Perhaps I use a new season, or a new month or a new week. The past year, I started writing daily as of October 1st. 330 days ago I started meditating daily. So that was February. It happened to be Super Bowl Sunday. Coincidence? Perhaps. I also attended a Satsang session at a local meditation center. But I do not do that regularly. It just helped initiate the ritual for me.

What is more relevant to me this year is not necessarily starting something new, but instead letting go of what does not serve me. They say that adding something new is actually much easier than breaking a habit we do not want. I can see how that is true.

But at the same time, there are a few things that I realize no longer serve me, and I will  work on letting them go, replacing them with habits that are more compassionate and that honor my needs. Here are a few:

Self-criticism – this is a hard one. I have a pretty tough inner critic. But I have worked at being more forgiving lately, and realizing that I am doing my best. That’s really all I can do, and I will continue to honor this.

Self-blame – I have been told I sometimes feel “inappropriate guilt.” A mentor mentioned this to me once when I talked about moving onto a new position but not wanting to let my team down. It would probably serve me to let this one go as well.

Judgment of self and others – It really is impossible to live someone else’s life, and understand what they are going through. Empathy is something to practice, for sure. But beyond that, people need to just be allowed to be who they are, without my imposed story-lines of what they should or should not do.

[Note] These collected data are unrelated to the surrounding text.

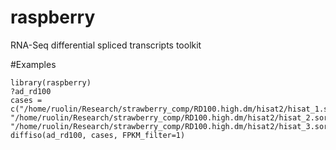 # raspberry
RNA-Seq differential spliced transcripts toolkit

#Examples
```
library(raspberry)
?ad_rd100
cases = c("/home/ruolin/Research/strawberry_comp/RD100.high.dm/hisat2/hisat_1.sorted.bam", "/home/ruolin/Research/strawberry_comp/RD100.high.dm/hisat2/hisat_2.sorted.bam", "/home/ruolin/Research/strawberry_comp/RD100.high.dm/hisat2/hisat_3.sorted.bam")
diffiso(ad_rd100, cases, FPKM_filter=1)
```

Doing others’s work – There is another manager on my team (a physician) who conveniently does not always follow the bureaucratic procedures we need to follow for things like hiring at work. In the past I would often pick up the slack to be sure things were done correctly. This year, I intend to let him do his work. By himself. Yes, I want to be a team player. But last year I did more than my share. This year I will let him fail when he does not do what is required for managers. His boss (and mine) is ultimately responsible, not me. My husband will be proud of me for this one, if I can follow through on it. He heard me say last December “I’m done!” when it came to another scenario where my colleague’s lack of follow-through put me in a difficult position.

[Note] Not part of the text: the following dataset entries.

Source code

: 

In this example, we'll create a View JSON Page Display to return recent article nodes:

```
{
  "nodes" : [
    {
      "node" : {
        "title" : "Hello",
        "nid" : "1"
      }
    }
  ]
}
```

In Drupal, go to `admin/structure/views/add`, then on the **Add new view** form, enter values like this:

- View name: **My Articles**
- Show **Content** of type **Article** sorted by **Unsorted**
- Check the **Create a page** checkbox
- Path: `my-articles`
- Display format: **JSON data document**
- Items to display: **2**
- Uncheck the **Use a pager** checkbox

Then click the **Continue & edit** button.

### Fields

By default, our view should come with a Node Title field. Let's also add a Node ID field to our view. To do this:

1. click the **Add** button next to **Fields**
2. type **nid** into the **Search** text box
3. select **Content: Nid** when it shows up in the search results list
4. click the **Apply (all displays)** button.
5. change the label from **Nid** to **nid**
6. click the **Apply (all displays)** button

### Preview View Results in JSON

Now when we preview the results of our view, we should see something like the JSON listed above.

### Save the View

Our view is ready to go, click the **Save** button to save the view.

Whew I guess you can tell what pushes my buttons. And it felt great to get that off my chest. The first three of these things, I have worked to let go, especially in recent months and over the past year of committed meditation practice.

It takes some work, awareness and commitment to change old thoughts that do not serve us. For some of them, they have worn grooves into our brains after thinking the old and tired thoughts too many times. It is not because they are TRUE, it is just because we have practiced them. The good news is that we can practice other thoughts! And over them, we then “weed out” those ones that no longer serve us.

Some thoughts I prefer to practice are:

“I have time to do what I need to do today.”  

“I am doing my best, and that is enough.”

“I trust myself and deserve compassion.” or “I trust my body to tell me what I need.” 

I may set a few goals this year with my husband, because I want to work better as a team when it comes to things like money and savings goals. That will undoubtedly be a topic for a future post, as I examine my own obstacles in learning this new practice.

But for now I feel satisfied with letting go a few things so I can welcome in more compassion and love for myself and others. I’m ready, 2018!